Injection of IPSC-derived Dopaminergic Neurons
Scientists at the Summit for Stem Cell Foundation have developed and fine-tuned their method for isolating patient fibroblast cells, transforming the cells into induced pluripotent stem cells, and finally differentiating the stem cells into dopaminergic neurons (1). These neurons can be injected into the brain and used to replace the lost neurons, restoring control of motor function and relieving other symptoms. Importantly, this work can be done by using the patient’s own stem cells, avoiding the need for immunosuppression and the risk of rejection. This trial is currently under FDA review with the potential to begin in 2019 with 10 patients. If successful, this trial would expand and provide hope for millions afflicted with Parkinson’s disease.

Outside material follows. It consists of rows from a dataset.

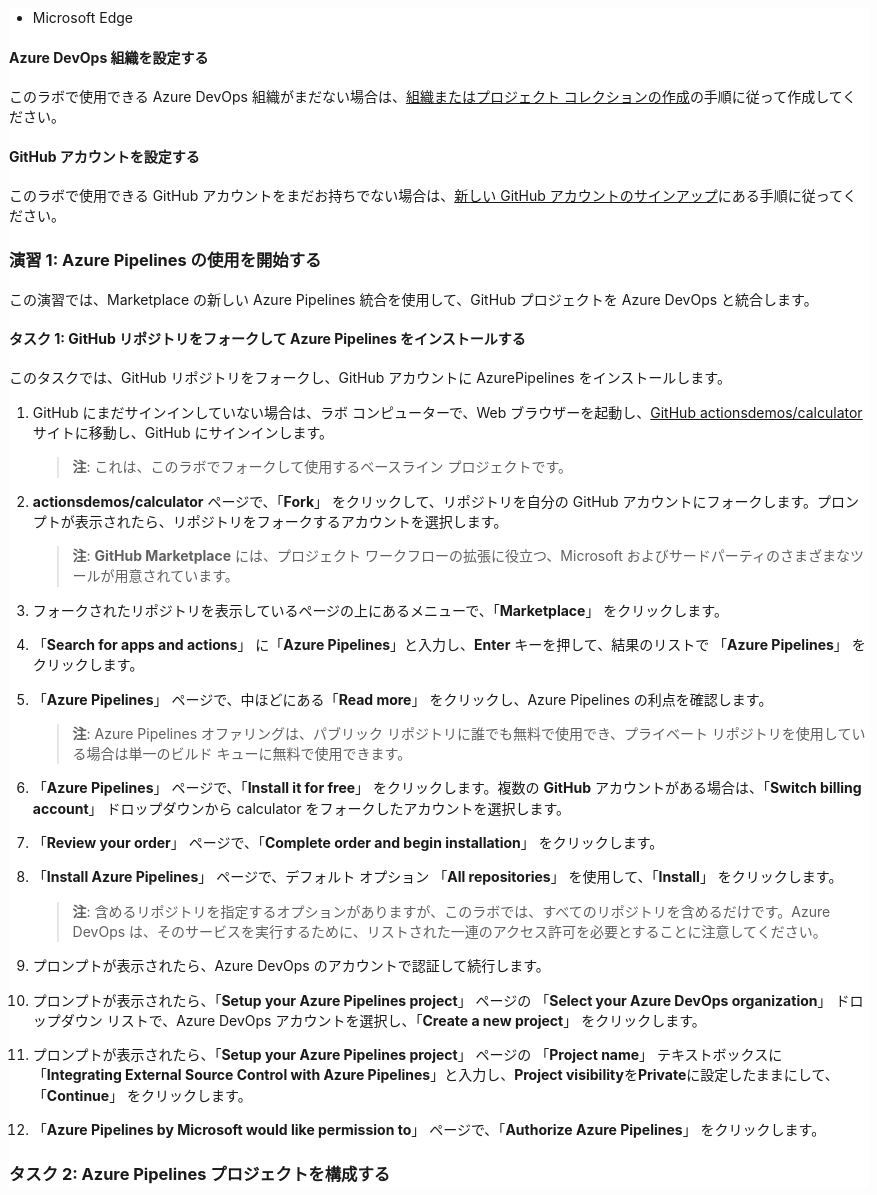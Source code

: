 - Microsoft Edge

#### Azure DevOps 組織を設定する

このラボで使用できる Azure DevOps 組織がまだない場合は、[組織またはプロジェクト コレクションの作成](https://docs.microsoft.com/ja-jp/azure/devops/organizations/accounts/create-organization?view=azure-devops)の手順に従って作成してください。

#### GitHub アカウントを設定する

このラボで使用できる GitHub アカウントをまだお持ちでない場合は、[新しい GitHub アカウントのサインアップ](https://docs.github.com/en/free-pro-team@latest/github/getting-started-with-github/signing-up-for-a-new-github-account)にある手順に従ってください。

### 演習 1: Azure Pipelines の使用を開始する

この演習では、Marketplace の新しい Azure Pipelines 統合を使用して、GitHub プロジェクトを Azure DevOps と統合します。

#### タスク 1: GitHub リポジトリをフォークして Azure Pipelines をインストールする

このタスクでは、GitHub リポジトリをフォークし、GitHub アカウントに AzurePipelines をインストールします。

1.  GitHub にまだサインインしていない場合は、ラボ コンピューターで、Web ブラウザーを起動し、[GitHub actionsdemos/calculator](https://github.com/actionsdemos/calculator)サイトに移動し、GitHub にサインインします。

    > **注**: これは、このラボでフォークして使用するベースライン プロジェクトです。

1.  **actionsdemos/calculator** ページで、「**Fork**」 をクリックして、リポジトリを自分の GitHub アカウントにフォークします。プロンプトが表示されたら、リポジトリをフォークするアカウントを選択します。

    > **注**: **GitHub Marketplace** には、プロジェクト ワークフローの拡張に役立つ、Microsoft およびサードパーティのさまざまなツールが用意されています。

1.  フォークされたリポジトリを表示しているページの上にあるメニューで、「**Marketplace**」 をクリックします。
1.  「**Search for apps and actions**」 に「**Azure Pipelines**」と入力し、**Enter** キーを押して、結果のリストで 「**Azure Pipelines**」 をクリックします。
1.  「**Azure Pipelines**」 ページで、中ほどにある「**Read more**」 をクリックし、Azure Pipelines の利点を確認します。

    > **注**: Azure Pipelines オファリングは、パブリック リポジトリに誰でも無料で使用でき、プライベート リポジトリを使用している場合は単一のビルド キューに無料で使用できます。

1.  「**Azure Pipelines**」 ページで、「**Install it for free**」 をクリックします。複数の **GitHub** アカウントがある場合は、「**Switch billing account**」 ドロップダウンから calculator をフォークしたアカウントを選択します。
1.  「**Review your order**」 ページで、「**Complete order and begin installation**」 をクリックします。
1.  「**Install Azure Pipelines**」 ページで、デフォルト オプション 「**All repositories**」 を使用して、「**Install**」 をクリックします。

    > **注**: 含めるリポジトリを指定するオプションがありますが、このラボでは、すべてのリポジトリを含めるだけです。Azure DevOps は、そのサービスを実行するために、リストされた一連のアクセス許可を必要とすることに注意してください。

1.  プロンプトが表示されたら、Azure DevOps のアカウントで認証して続行します。
1.  プロンプトが表示されたら、「**Setup your Azure Pipelines project**」 ページの 「**Select your Azure DevOps organization**」 ドロップダウン リストで、Azure DevOps アカウントを選択し、「**Create a new project**」 をクリックします。
1.  プロンプトが表示されたら、「**Setup your Azure Pipelines project**」 ページの 「**Project name**」 テキストボックスに「**Integrating External Source Control with Azure Pipelines**」と入力し、**Project visibility**を**Private**に設定したままにして、「**Continue**」 をクリックします。
1.  「**Azure Pipelines by Microsoft would like permission to**」 ページで、「**Authorize Azure Pipelines**」 をクリックします。

### タスク 2: Azure Pipelines プロジェクトを構成する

Injection of Proprietary Neural Stem Cells
While this trial is currently under review, another trial is underway in an Australian clinical trial. This trial uses a proprietary stem cell product from International Stem Cell Corp. and has now been used in 10 patients. These trials are closely monitoring patients for side effects, but thus far appear to be safe. The company’s chief scientific officer, Russell Kern, stated that “based on the available clinical data, we are confident that the therapy is safe, well-tolerated, and can potentially improve the quality of life of the patients” (2). These cells are different than the other trial, in that neural stem cells are derived from unfertilized or parthenogenetic eggs instead of patient cells. This leads to a risk of rejection, meaning that patients must be immune-matched to receive the injection.
Another major difference between the trials is that this trial injects neural stem cells, which are then allowed to differentiate in the patient into neurons and glia, the support cells of the brain. This means less control of what cell types are formed, but would allow for potential expansion of cells in the patient after injection.
As results from both the prospective trial and the current trial come in, it will be important to look at safety, efficacy, and other logistical considerations with these therapeutic options. However, the fact that these trials are progressing suggests that we may have numerous other trials for neuronal replacement in neurodegenerative diseases coming in the near future.